Siyasî katılımın erdemi, yüksek katılımın daha doğru kararlar alınmasını sağlayacak olması vs. değildir. Bunun böyle olacağının hiçbir garantisi yoktur. Aslında bir demokraside fiilen siyasetle ilgisi olmayan bir vatandaş grubunun bulunmasında tahmin edilemeyecek kadar çok yarar vardır. Ancak, bu, insanların gönüllü davranışıyla böyle olursa iyidir; yoksa, devletin-iktidarın hiçbir şekilde bir vatandaşı veya vatandaşlar grubunu herhangi bir sebeple siyasetten dışlayarak böyle bir kitle oluşturmaya hakkı yoktur. Devlet-sistem, açıkca veya örtülü olarak “şu...şu kimseler... kötüdür, inandıkları zararlıdır, bu yüzden oy veremezler, parti kuramazlar, propaganda yapamazlar, fikirlerini açıklayamazlar” diyemez. Herkesin siyasî haklara sahip olması her grubu, her görüşü azınlık haline getirir ve onları ortak hayatın barışçıl ve yararlı olması için dayatma yerine müzakereye girişmeye iter.

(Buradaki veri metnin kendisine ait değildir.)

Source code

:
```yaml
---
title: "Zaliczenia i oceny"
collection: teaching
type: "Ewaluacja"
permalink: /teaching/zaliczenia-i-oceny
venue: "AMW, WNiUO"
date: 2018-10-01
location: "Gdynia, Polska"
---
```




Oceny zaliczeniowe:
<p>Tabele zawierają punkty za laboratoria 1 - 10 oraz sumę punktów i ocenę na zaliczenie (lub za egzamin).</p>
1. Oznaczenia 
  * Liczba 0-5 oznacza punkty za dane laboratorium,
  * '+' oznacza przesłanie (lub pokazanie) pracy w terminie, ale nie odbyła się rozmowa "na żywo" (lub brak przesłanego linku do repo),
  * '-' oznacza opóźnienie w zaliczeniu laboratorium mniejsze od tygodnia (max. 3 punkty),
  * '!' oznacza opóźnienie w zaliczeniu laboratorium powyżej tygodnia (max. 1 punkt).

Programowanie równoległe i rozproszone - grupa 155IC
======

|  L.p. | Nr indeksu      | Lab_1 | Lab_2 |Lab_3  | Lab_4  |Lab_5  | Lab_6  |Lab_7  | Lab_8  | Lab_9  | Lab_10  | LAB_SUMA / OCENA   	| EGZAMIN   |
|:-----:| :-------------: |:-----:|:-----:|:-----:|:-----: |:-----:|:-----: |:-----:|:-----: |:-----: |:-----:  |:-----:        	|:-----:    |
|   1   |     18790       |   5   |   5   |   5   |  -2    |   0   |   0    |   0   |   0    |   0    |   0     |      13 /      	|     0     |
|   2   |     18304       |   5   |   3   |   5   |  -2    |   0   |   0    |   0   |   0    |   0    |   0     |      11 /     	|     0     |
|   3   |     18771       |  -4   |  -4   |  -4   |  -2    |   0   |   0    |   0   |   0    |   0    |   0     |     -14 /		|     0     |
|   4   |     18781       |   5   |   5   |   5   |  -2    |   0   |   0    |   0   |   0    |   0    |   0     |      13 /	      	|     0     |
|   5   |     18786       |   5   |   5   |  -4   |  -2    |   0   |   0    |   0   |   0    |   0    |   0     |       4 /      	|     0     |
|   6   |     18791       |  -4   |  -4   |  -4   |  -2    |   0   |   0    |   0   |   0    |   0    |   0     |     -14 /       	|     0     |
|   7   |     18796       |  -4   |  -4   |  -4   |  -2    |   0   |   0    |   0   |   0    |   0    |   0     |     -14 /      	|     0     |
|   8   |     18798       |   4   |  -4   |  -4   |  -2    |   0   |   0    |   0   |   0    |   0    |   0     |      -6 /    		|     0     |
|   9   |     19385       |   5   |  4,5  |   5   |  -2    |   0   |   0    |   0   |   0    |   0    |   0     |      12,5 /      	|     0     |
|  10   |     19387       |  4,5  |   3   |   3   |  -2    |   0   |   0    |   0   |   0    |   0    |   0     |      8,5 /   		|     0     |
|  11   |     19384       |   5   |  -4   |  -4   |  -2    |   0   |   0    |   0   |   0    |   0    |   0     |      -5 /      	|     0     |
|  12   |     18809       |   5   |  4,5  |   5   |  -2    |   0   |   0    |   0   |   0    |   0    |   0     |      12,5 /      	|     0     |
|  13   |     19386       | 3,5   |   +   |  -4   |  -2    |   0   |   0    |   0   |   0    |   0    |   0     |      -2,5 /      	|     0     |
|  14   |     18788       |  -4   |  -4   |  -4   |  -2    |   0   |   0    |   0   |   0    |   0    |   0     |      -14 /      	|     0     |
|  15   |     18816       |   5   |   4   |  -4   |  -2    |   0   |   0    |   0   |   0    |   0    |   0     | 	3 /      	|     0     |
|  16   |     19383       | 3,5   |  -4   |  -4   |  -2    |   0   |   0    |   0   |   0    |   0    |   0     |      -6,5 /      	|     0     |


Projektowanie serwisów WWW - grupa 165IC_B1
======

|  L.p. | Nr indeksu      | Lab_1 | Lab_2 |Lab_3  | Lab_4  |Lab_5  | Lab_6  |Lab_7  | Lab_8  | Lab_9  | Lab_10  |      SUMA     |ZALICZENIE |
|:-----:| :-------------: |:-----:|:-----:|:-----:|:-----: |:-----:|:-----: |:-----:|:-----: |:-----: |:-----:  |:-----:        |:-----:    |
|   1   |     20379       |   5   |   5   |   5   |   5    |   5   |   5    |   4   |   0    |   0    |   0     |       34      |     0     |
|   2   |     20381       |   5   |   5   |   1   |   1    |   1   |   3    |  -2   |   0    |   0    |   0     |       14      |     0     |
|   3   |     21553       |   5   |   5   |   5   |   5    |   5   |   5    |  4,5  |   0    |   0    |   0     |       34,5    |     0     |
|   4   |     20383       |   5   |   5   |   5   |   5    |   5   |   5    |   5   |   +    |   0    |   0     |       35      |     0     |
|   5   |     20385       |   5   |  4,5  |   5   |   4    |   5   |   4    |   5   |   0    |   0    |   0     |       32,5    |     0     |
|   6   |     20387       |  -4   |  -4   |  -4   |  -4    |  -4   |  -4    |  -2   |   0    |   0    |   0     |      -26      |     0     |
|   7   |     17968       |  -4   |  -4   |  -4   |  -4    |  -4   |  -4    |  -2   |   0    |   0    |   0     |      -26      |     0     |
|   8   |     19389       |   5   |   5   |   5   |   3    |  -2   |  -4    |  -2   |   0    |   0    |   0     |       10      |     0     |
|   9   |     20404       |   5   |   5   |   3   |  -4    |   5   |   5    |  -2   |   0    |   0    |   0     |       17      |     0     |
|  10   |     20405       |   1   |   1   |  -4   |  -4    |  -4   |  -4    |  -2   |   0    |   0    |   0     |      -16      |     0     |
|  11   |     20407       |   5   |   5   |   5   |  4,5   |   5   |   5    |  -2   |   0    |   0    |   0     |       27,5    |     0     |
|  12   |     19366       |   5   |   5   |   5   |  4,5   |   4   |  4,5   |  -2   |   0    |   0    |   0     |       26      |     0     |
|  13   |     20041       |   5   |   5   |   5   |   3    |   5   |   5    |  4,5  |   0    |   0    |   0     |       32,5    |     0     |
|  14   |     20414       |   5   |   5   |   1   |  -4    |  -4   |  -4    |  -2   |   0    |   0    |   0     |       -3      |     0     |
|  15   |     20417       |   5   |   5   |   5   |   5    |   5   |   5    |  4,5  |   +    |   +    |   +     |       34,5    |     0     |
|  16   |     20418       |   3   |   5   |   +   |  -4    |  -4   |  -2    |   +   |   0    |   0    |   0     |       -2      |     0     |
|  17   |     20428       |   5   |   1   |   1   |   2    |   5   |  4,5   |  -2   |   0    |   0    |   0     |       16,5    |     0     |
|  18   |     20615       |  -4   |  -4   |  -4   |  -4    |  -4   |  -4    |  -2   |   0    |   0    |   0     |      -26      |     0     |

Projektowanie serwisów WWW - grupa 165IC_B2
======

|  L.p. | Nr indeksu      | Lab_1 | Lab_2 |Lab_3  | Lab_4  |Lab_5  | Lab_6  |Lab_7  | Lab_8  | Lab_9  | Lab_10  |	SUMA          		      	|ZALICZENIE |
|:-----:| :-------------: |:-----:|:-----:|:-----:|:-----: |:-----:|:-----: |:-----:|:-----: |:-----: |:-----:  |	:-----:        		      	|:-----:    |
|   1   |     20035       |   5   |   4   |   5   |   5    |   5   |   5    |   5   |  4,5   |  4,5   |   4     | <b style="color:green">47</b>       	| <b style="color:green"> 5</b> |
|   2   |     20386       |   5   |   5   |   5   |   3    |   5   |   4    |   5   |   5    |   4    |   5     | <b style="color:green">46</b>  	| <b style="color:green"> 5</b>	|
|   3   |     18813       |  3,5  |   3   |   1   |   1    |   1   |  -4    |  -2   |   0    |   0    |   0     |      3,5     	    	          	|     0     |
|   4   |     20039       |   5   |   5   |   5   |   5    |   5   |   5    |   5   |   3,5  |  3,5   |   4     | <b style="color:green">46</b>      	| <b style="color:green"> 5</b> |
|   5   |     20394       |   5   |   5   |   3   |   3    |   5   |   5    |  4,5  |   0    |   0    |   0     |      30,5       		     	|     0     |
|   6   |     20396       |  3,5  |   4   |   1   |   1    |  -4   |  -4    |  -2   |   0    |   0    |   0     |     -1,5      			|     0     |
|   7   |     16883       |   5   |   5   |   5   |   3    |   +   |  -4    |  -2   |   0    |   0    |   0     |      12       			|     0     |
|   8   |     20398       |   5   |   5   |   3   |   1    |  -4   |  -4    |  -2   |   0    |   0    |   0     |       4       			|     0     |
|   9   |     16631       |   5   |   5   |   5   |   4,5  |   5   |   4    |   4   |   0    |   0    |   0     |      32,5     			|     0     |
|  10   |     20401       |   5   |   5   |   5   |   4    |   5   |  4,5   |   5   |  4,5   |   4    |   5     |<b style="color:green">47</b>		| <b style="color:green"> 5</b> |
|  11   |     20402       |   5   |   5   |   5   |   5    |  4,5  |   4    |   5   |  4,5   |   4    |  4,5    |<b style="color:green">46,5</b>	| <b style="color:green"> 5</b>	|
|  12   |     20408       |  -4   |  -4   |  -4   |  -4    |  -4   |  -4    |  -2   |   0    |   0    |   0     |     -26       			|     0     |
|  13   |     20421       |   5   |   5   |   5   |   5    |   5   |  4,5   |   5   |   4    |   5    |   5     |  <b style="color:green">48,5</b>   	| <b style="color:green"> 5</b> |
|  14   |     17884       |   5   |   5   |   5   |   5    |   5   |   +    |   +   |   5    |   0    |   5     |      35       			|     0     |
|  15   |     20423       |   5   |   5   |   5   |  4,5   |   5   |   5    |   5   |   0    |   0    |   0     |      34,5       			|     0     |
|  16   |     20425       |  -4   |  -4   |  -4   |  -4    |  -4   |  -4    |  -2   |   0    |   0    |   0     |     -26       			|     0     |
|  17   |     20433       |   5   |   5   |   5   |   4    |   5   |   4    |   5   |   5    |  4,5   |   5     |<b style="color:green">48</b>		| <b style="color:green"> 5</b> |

Bu müzakere süreci, bütün tarafların vermeye ve almaya hazır olduğu bir süreç olmalıdır. Ancak böyle bir süreç içinde insan grupları diğer grupların varlığının gerçekten farkına varır, onları da kendileri gibi meşru görmeye başlar, gruplar arasındaki farklılıkları kavrar ve varlığını esenlik içinde sürdürmesinin diğer grupların da aynı esenliğe sahip olmasına bağlı olduğunu idrak eder. İnsanlar bu süreci yaşayarak her zaman her konuda kendi dediklerinin geçerli olamayacağını, bazı durumlarda diğerlerinin dediklerine itibar edilebileceğini, beraber yaşamanın herkese avantaj sağlayabileceğini, ortak toplumsal hayatın “taviz” alıp vermeye yönelik pazarlık ve müzakerelere açık olmaya dayandığını öğrenir. Bundan dolayı, radikal anti-demokratik görüş ve oluşumların demokratik katılım kanallarına çekilmesi, davet edilmesi, bu kanalların onlara açık tutulması demokrasinin onlara teslim olması anlamına gelmez. Tam tersine, radikal grupların şekil ve yöntem bakımından da olsa demokrasiye teslim olmaya başlaması anlamına gelir.
***
Demokrasiyi korumanın en kestirme ve en etkili yolu, buraya kadar izah etmeye çalıştığım üzere, demokrasinin koruduğu şeyleri, bir başka deyişle demokrasi çerçevesinde kullanma imkânına kavuştuğumuz hak ve özgürlükleri hukukî ve anayasal koruma altına almak ve katılımı genişletmektir. Bu yeterli olacak mıdır? Yeterli olması beklenir, ama yüzde yüz bir koruma aramak boşunadır. Kaldı ki, her rejim gibi demokrasi de risklerden tamamıyla âzade değildir. Elbetteki demokrasiler de risk üstlenmelidir. Risk üstlenmeyen bir demokrasi zaten uzun süre yaşamasını sağlayacak mekanizmaları geliştiremez. Demokrasiyi risklerle birlikte yaşatmalıyız ki, gelişsin, olgunlaşsın, kendine güvensin, ayakları üstünde durabilsin. Korumacılık, hayatın bir çok alanında olduğu gibi demokrasi alanında da zararlıdır. Koruyalım derken demokrasimizi hiçbir zaman gelişip olgunlaşmamış, istikrarsız ve dayanıksız bir rejim olmaya mahkûm edebilir, hatta aşırı sevgisinden yavrusunu boğan bir anne gibi onu boğabiliriz. Demokrasiyi demokrasiye karşı olma adına boğmakla demokrasiyi koruma adına boğmak arasında ise herhangi bir fark olmasa gerekir.